The critical need is to recognise that demographics, not monetary policy, drive economies. A world with lots of young BabyBoomers in the Wealth Creating 25-54 age group will inevitably see strong growth. And if more and more women return to the workforce after childbirth, this will turbo-charge an economic SuperCycle.
This is what happened between 1983 – 2007, when the world saw almost constant growth. The US recorded just 16 months of recession in 25 years. But last year saw global GDP decline by a record amount in current dollars, more than in 2009 – a clear warning sign of major trouble ahead.
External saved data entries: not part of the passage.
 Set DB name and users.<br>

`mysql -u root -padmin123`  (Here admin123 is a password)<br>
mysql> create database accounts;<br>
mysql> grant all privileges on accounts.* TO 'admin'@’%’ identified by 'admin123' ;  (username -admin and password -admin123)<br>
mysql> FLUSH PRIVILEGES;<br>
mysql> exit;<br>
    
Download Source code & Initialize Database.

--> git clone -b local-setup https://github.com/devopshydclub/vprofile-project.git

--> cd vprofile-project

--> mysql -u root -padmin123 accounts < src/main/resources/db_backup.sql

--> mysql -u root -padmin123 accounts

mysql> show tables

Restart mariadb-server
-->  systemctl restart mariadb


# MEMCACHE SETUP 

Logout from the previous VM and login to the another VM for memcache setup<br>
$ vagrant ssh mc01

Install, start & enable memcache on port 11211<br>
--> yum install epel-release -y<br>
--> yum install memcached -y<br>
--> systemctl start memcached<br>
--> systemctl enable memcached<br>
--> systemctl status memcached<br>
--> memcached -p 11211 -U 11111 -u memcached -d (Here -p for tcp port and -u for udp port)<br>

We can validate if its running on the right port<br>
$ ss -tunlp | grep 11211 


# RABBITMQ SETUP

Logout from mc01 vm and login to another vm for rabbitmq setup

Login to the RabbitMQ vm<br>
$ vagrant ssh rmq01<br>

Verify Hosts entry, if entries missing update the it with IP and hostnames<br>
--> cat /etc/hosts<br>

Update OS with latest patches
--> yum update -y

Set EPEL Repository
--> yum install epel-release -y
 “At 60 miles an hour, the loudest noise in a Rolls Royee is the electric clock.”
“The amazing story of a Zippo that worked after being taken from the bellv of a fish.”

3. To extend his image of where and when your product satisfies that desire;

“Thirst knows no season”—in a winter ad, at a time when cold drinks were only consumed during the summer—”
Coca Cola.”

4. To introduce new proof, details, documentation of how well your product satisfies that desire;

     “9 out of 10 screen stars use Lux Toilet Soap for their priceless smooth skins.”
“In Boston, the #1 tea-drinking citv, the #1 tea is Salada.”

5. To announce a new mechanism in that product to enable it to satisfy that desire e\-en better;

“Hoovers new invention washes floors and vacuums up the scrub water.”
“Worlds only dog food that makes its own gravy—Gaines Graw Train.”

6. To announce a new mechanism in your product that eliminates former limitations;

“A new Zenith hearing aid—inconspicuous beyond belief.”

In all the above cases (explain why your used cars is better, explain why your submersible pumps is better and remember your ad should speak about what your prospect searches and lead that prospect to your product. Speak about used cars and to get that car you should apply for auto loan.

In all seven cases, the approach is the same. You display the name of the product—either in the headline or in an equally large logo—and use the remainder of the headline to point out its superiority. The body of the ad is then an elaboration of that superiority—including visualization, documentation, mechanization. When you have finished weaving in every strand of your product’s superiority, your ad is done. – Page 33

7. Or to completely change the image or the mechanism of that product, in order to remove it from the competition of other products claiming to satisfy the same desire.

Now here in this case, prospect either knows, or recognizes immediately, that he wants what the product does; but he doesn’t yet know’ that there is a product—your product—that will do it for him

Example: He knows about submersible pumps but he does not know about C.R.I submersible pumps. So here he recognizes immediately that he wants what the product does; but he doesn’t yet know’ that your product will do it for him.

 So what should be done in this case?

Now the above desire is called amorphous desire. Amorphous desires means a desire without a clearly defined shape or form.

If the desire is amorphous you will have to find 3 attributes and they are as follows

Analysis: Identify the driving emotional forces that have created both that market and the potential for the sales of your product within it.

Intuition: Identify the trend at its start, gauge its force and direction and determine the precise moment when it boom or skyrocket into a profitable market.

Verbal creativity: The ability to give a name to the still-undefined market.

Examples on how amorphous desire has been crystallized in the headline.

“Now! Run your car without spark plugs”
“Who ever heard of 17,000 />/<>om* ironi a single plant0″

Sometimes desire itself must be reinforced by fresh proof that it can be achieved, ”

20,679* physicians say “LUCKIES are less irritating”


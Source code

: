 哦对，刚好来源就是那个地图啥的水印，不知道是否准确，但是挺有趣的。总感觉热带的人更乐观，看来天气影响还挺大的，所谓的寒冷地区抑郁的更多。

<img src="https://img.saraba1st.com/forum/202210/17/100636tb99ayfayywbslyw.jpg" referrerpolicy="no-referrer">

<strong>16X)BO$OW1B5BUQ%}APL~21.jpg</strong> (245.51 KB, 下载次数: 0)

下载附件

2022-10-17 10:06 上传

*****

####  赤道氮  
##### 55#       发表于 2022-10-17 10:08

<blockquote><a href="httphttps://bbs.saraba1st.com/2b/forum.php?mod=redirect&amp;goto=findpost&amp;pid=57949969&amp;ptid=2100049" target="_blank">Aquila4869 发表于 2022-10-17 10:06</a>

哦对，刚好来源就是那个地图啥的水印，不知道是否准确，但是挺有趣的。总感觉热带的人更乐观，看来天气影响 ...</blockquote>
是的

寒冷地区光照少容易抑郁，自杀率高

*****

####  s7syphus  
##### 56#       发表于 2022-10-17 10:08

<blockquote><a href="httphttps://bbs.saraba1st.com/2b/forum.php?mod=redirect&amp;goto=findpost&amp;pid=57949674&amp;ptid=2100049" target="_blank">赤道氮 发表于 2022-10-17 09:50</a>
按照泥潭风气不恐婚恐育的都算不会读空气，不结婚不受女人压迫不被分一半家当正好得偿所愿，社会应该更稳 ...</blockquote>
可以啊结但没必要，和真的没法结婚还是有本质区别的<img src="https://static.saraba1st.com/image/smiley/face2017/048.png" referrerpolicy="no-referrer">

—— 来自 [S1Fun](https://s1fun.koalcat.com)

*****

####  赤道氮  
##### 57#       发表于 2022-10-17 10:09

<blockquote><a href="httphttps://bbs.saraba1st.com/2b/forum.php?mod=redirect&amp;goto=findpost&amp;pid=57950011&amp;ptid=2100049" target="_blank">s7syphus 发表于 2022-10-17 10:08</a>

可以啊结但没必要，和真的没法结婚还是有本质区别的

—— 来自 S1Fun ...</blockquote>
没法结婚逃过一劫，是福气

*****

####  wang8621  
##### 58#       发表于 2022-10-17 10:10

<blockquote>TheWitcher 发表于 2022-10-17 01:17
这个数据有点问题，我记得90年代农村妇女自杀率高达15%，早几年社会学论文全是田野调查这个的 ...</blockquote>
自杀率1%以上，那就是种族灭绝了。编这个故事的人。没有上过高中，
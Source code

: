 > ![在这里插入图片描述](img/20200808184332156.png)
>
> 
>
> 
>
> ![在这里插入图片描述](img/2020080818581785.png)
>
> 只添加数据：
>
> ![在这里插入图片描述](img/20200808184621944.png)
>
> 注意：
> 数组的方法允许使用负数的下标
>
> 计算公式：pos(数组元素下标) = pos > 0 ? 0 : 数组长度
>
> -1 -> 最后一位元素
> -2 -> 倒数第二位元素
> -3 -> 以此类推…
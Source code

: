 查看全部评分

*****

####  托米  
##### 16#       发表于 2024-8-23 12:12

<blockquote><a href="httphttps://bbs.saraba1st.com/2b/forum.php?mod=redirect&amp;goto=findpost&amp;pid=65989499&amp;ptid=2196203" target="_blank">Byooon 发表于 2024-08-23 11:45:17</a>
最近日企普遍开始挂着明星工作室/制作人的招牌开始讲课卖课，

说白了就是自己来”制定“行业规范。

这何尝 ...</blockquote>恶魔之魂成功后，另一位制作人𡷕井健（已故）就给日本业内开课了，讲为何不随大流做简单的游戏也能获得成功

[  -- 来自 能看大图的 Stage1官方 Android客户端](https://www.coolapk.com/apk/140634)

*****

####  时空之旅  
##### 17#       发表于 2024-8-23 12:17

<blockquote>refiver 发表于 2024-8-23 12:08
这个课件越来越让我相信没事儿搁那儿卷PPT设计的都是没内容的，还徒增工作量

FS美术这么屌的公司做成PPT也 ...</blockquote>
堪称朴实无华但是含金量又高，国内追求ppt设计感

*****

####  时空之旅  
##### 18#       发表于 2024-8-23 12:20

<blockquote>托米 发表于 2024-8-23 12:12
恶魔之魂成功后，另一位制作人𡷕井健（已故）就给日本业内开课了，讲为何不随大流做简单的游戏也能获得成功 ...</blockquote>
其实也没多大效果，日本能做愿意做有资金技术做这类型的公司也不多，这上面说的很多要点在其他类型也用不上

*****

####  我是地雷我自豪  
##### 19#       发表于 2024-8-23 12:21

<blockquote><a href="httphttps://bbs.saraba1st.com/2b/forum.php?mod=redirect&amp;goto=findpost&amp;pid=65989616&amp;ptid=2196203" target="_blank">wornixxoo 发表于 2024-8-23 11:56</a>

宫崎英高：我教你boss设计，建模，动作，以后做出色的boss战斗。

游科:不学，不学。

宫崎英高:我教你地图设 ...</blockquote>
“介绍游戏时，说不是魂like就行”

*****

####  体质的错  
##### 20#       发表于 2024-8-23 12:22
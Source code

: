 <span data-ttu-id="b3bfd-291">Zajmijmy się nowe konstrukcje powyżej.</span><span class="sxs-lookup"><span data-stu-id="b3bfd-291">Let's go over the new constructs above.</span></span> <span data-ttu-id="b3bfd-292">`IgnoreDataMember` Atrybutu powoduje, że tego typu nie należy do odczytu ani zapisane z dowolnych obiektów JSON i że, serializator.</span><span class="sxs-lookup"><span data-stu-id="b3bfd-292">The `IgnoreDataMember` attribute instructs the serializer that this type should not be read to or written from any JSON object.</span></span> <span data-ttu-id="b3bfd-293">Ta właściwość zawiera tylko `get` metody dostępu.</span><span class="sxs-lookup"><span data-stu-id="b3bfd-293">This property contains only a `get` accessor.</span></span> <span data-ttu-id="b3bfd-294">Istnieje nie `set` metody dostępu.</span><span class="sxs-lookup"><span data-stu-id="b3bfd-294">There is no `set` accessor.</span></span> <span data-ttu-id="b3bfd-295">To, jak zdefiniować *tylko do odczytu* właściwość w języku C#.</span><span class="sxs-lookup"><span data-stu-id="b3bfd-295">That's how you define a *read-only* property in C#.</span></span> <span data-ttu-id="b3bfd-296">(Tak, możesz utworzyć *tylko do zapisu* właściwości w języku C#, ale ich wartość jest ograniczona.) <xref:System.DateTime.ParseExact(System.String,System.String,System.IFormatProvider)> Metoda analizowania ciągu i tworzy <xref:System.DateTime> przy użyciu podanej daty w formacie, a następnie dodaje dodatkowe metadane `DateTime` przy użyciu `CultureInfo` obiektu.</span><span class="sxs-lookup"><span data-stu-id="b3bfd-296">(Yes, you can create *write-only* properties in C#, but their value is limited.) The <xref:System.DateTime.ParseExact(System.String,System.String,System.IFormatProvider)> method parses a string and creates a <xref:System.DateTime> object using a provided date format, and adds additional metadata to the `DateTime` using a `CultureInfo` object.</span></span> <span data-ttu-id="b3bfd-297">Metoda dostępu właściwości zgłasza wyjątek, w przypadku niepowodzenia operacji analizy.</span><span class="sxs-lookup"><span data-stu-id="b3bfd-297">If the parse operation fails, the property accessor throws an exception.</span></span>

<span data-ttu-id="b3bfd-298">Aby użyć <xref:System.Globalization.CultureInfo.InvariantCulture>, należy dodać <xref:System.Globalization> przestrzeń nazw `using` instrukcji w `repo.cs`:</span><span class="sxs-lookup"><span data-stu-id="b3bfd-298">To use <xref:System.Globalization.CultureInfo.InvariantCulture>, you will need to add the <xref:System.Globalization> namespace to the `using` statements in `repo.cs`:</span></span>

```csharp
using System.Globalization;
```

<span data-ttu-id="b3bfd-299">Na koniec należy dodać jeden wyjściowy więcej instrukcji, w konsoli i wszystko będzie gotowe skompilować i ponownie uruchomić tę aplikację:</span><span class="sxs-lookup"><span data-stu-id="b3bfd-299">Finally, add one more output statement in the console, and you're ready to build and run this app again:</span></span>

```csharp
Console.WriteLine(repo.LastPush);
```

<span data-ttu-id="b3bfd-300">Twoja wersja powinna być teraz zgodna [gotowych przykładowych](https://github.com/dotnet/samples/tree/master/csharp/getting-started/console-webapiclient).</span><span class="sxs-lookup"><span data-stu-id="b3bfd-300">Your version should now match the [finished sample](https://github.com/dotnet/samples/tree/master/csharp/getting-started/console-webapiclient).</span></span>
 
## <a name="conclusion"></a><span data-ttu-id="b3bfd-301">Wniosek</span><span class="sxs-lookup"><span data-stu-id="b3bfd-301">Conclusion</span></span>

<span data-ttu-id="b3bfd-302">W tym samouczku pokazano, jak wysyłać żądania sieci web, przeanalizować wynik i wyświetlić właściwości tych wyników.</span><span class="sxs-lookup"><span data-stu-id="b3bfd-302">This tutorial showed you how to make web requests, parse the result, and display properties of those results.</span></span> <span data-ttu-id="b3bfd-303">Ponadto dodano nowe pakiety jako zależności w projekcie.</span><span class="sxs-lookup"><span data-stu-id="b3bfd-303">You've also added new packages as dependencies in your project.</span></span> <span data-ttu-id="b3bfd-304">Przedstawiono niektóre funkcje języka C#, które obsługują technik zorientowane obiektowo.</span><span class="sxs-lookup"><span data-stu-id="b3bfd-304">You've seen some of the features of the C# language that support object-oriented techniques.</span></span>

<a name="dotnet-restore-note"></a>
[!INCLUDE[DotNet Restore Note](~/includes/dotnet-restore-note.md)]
The issue is very simple. Common sense tells us that the combination of a 50% increase in global life expectancy since 1950, and a 50% fall in fertility rates, means that the world has now reached the “demographic cliff“:
- 1bn ageing Boomers are joining the low-spending, low-earning New Old 55+ generation for the first time in history
- They will be more than 1 in 5 of the global population by 2030, twice the percentage in 1950
This is good news, not bad. Who amongst us, after all, would not choose to have 20 years of life expectancy at age 65 instead of dying? That is today’s position in the Western world. And people in the emerging economies are catching up fast. They can already now expect to live another 15 years at age 65.
The trade-off is lower, or negative growth. People in this New Old 55+ age group already own most of what they need, and their incomes decline dramatically as they approach retirement.
But this simple fact of life has never been explained to voters. Instead they have been told since 2008 that policymakers are confident of returning the economy to SuperCycle levels of growth. No wonder they are growing restless, and starting to mistrust everything they are being told by the supposed experts.
CONCLUSION – TIME TO RESTORE TRUST WITH PLAIN SPEAKING
Policymakers and the media now have a grave responsibility, as do do all of us.
It is critically important that policymakers now recognise they must immediately reverse course on stimulus policies, and come clean with voters about the real economic situation.
Of course this will result in very painful conversations. But the alternative, of ignoring the warning provided by the Brexit vote, is simply too awful to contemplate.